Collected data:

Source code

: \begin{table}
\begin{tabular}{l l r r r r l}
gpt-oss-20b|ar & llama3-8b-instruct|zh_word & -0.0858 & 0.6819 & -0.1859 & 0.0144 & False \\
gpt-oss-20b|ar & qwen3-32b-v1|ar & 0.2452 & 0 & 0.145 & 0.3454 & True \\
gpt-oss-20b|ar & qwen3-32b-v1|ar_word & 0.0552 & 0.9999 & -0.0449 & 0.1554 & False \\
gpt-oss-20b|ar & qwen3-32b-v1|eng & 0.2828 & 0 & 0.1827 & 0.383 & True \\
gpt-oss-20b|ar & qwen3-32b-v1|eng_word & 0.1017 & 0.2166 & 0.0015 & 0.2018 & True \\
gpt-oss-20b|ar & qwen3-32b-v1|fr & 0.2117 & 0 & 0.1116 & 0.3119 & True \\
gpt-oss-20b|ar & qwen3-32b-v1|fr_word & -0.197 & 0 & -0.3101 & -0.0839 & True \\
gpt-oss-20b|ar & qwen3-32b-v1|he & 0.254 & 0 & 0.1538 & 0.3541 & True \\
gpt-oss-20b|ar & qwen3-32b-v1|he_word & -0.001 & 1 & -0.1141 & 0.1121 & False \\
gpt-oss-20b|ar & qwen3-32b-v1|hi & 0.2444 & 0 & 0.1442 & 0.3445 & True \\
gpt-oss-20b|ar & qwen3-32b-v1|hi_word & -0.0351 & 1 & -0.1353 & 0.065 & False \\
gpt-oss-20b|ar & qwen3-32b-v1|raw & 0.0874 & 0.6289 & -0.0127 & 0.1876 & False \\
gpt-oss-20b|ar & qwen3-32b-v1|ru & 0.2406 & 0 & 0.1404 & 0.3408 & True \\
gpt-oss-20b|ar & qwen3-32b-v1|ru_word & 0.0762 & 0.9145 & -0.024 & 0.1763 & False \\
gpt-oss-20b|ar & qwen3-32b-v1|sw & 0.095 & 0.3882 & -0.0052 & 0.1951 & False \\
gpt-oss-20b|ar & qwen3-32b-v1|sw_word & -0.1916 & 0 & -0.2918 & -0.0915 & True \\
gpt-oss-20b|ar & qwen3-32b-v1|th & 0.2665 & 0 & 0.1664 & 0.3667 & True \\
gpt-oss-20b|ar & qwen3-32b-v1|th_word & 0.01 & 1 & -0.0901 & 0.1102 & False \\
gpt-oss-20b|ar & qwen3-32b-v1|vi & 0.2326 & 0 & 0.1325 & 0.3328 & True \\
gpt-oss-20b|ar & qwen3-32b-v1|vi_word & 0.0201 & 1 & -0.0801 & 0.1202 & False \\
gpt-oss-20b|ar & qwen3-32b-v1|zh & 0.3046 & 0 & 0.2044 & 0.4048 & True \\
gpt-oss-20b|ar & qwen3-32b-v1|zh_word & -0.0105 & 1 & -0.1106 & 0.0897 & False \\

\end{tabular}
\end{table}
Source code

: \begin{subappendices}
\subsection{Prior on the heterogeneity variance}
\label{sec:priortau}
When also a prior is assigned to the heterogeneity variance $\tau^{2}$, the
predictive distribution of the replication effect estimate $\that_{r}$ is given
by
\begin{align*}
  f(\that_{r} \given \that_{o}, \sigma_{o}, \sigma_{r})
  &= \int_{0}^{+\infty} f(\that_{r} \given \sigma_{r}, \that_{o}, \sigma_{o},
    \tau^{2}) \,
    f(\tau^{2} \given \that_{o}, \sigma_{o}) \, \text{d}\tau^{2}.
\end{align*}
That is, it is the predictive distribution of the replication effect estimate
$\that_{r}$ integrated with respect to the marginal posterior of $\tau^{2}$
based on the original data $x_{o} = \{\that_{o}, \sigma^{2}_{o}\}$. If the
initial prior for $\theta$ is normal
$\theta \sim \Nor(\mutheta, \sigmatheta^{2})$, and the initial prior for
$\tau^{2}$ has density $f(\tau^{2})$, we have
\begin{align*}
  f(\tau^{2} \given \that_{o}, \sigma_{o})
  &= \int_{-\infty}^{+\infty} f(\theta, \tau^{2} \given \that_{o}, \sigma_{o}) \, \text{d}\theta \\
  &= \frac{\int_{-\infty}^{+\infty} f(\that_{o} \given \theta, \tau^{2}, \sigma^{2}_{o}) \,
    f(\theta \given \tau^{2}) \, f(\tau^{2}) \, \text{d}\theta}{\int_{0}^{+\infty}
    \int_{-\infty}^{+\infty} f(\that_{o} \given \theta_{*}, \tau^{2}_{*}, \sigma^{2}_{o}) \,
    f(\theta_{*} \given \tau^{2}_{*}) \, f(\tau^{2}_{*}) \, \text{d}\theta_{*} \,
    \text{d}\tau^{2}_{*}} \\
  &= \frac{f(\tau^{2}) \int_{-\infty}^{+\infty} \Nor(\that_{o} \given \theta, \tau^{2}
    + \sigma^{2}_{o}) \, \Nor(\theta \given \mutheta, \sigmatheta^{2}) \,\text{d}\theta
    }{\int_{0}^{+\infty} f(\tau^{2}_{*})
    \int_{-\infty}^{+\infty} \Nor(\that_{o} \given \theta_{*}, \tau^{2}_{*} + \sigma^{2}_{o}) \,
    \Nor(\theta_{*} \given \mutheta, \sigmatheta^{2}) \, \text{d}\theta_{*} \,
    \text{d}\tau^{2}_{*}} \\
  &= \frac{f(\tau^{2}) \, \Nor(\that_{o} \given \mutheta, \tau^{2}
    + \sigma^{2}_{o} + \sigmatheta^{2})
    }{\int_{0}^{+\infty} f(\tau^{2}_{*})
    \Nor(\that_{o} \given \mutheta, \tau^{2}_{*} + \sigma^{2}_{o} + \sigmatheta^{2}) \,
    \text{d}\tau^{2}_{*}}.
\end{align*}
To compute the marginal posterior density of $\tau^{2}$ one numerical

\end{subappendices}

YOUR TASK → The records are given above. Copy each line in them that holds "posterior".

TASK ANSWER →
$\that_{r}$ integrated with respect to the marginal posterior of $\tau^{2}$
To compute the marginal posterior density of $\tau^{2}$ one numerical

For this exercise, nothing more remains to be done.